The case for probabilistic data structures

Problem Statement:

Curious Learner

~8 min read · April 2, 2024 (Updated: November 29, 2024) · Free: Yes

Problem Statement:

We want to know if an user 'U' is allowed to see a piece of content 'S' or a ticket 'T'

We want to limit the no of times an user 'U' views a ticket 'O' in a time period 'T'

We want to know the number of users who have visited a particular page 'P'

Existing Solutions:

Each of the above problems are well defined and have been around with us in the Computer Science world for a long time. They all have solutions that could give us an exact/correct answer at the expense of growing Space & Time complexity.

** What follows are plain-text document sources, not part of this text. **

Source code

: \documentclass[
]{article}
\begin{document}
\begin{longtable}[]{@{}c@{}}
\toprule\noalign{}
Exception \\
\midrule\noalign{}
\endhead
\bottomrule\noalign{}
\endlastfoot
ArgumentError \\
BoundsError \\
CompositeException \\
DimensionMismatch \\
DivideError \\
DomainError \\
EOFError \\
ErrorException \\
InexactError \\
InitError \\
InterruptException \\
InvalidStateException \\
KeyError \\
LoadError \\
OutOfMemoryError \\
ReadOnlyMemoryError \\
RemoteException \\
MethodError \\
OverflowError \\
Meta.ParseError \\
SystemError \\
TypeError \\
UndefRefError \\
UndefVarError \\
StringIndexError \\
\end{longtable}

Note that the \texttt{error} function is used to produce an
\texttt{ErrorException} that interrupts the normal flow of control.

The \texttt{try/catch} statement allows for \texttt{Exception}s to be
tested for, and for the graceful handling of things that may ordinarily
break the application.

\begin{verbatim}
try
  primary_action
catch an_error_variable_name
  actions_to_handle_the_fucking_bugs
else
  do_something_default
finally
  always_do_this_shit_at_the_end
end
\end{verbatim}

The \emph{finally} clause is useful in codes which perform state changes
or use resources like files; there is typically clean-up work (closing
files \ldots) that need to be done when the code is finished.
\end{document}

For example, lets consider this problem statement :

We want to limit the no of times an user 'U' views a ticket 'O' in a time period 'T'

In its essence this is a "counting" problem. We want to maintain a count of how many times an actor / actors are visiting the underlying resource. A simple algorithm will look like this:

BEGIN
  Define a hashmap or set with a TimeToLive(TTL) of T time units
  An entry in the above map would be product_user_apiEndpoint_allowed_value:current_value
  Everytime a view-ticket event occurs, make an entry in the hashmap above
  Check if current_value is > allowed_value:
            return decision to BlockUsage 
        else
            return decision to AllowUsage 
  Reset the map/set at the end of TTL
DONE

Now, lets step back and ask our self some questions:

Q: Do we need the count to be exact, for example, lets say we want to limit users to view a ticket only 100 times per Minute, would we be adversely affected if the viewed it a 105 times? Ideally, the answer to that question should be "No". When we define a limit we should probably be doing it with a lot of headroom left for us.

So what useful insight does that give us? Well, it tells us that we could live another day with approximations which are close enough for this problem class and that, my dear friends, opens us up to a world of possibilities.

Lets welcome the class of data structures called "Sketches", as someone else put it succinctly, its like a well made replica of "The Mona Lisa", its not quite the real deal but good enough

Luckily for us, the well made replica is good enough. 😉

Count Min Sketch

This was originally described in https://dsf.berkeley.edu/cs286/papers/countmin-latin2004.pdf, the Abstract of which reads as follows:

Abstract: We introduce a new sublinear space data structure—the Count-Min
Sketch— for summarizing data streams. Our sketch allows fundamental queries
in data stream summarization such as point, range, and inner product queries to
be approximately answered very quickly; in addition, it can be applied to solve
several important problems in data streams such as finding quantiles, frequent
items, etc. The time and space bounds we show for using the CM sketch to solve
these problems significantly improve those previously known — typically from
1/ε2 to 1/ε in factor.

Now, lets continue back to English and try to break down what is means for us.

A demonstration of Count Min Sketch

Now that the Count part is over, lets move on to the Min part of Count Min Sketch.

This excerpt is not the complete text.